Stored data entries
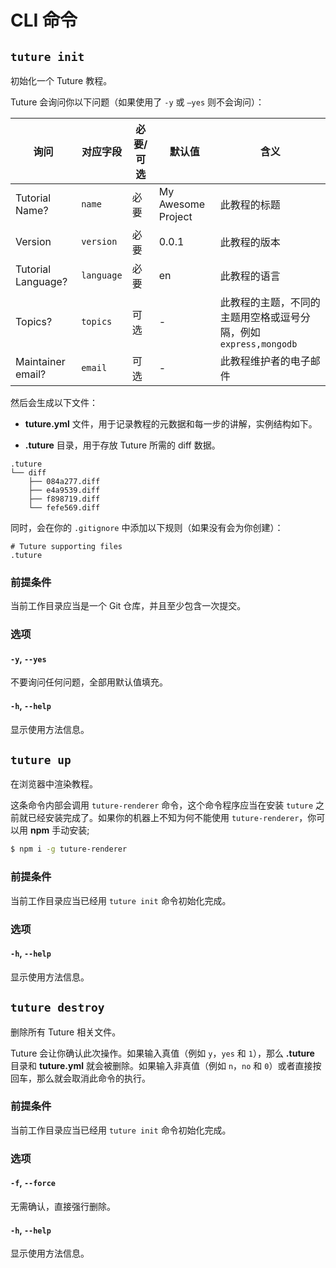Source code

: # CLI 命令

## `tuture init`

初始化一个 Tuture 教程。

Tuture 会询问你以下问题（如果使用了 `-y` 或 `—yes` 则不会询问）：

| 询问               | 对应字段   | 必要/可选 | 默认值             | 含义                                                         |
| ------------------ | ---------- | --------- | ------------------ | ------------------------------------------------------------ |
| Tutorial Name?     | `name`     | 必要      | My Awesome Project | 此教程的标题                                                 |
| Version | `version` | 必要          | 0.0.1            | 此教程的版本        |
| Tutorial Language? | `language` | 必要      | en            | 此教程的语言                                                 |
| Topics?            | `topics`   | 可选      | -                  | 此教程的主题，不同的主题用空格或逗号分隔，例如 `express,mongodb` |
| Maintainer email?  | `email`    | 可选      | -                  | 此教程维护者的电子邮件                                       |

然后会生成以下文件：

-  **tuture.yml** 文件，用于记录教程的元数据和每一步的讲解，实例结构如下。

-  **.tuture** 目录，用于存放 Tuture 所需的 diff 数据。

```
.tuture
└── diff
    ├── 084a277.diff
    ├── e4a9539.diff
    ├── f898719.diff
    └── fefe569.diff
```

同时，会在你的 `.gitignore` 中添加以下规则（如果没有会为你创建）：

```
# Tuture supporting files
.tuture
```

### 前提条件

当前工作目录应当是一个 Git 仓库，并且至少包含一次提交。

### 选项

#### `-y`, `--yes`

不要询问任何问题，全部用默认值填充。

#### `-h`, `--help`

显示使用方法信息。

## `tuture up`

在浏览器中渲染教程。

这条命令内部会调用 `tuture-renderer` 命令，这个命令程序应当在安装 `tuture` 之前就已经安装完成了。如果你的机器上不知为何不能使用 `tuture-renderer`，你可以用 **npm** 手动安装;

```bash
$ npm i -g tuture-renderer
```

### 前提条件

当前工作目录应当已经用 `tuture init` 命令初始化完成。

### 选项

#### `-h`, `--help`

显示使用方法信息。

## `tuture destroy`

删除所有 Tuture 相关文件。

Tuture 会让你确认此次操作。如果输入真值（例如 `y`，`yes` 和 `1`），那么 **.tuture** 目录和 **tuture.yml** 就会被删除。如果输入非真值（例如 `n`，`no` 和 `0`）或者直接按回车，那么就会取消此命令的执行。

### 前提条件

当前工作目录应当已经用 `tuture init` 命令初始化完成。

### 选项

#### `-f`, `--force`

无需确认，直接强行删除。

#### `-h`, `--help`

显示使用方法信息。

◆ Task goal
Word for word, restate the records shown above, minus the pictures.

◆ Problem solution
Source code

: # CLI 命令

## `tuture init`

初始化一个 Tuture 教程。

Tuture 会询问你以下问题（如果使用了 `-y` 或 `—yes` 则不会询问）：

| 询问               | 对应字段   | 必要/可选 | 默认值             | 含义                                                         |
| ------------------ | ---------- | --------- | ------------------ | ------------------------------------------------------------ |
| Tutorial Name?     | `name`     | 必要      | My Awesome Project | 此教程的标题                                                 |
| Version | `version` | 必要          | 0.0.1            | 此教程的版本        |
| Tutorial Language? | `language` | 必要      | en            | 此教程的语言                                                 |
| Topics?            | `topics`   | 可选      | -                  | 此教程的主题，不同的主题用空格或逗号分隔，例如 `express,mongodb` |
| Maintainer email?  | `email`    | 可选      | -                  | 此教程维护者的电子邮件                                       |

然后会生成以下文件：

-  **tuture.yml** 文件，用于记录教程的元数据和每一步的讲解，实例结构如下。

-  **.tuture** 目录，用于存放 Tuture 所需的 diff 数据。

```
.tuture
└── diff
    ├── 084a277.diff
    ├── e4a9539.diff
    ├── f898719.diff
    └── fefe569.diff
```

同时，会在你的 `.gitignore` 中添加以下规则（如果没有会为你创建）：

```
# Tuture supporting files
.tuture
```

### 前提条件

当前工作目录应当是一个 Git 仓库，并且至少包含一次提交。

### 选项

#### `-y`, `--yes`

不要询问任何问题，全部用默认值填充。

#### `-h`, `--help`

显示使用方法信息。

## `tuture up`

在浏览器中渲染教程。

这条命令内部会调用 `tuture-renderer` 命令，这个命令程序应当在安装 `tuture` 之前就已经安装完成了。如果你的机器上不知为何不能使用 `tuture-renderer`，你可以用 **npm** 手动安装;

```bash
$ npm i -g tuture-renderer
```

### 前提条件

当前工作目录应当已经用 `tuture init` 命令初始化完成。

### 选项

#### `-h`, `--help`

显示使用方法信息。

## `tuture destroy`

删除所有 Tuture 相关文件。

Tuture 会让你确认此次操作。如果输入真值（例如 `y`，`yes` 和 `1`），那么 **.tuture** 目录和 **tuture.yml** 就会被删除。如果输入非真值（例如 `n`，`no` 和 `0`）或者直接按回车，那么就会取消此命令的执行。

### 前提条件

当前工作目录应当已经用 `tuture init` 命令初始化完成。

### 选项

#### `-f`, `--force`

无需确认，直接强行删除。

#### `-h`, `--help`

显示使用方法信息。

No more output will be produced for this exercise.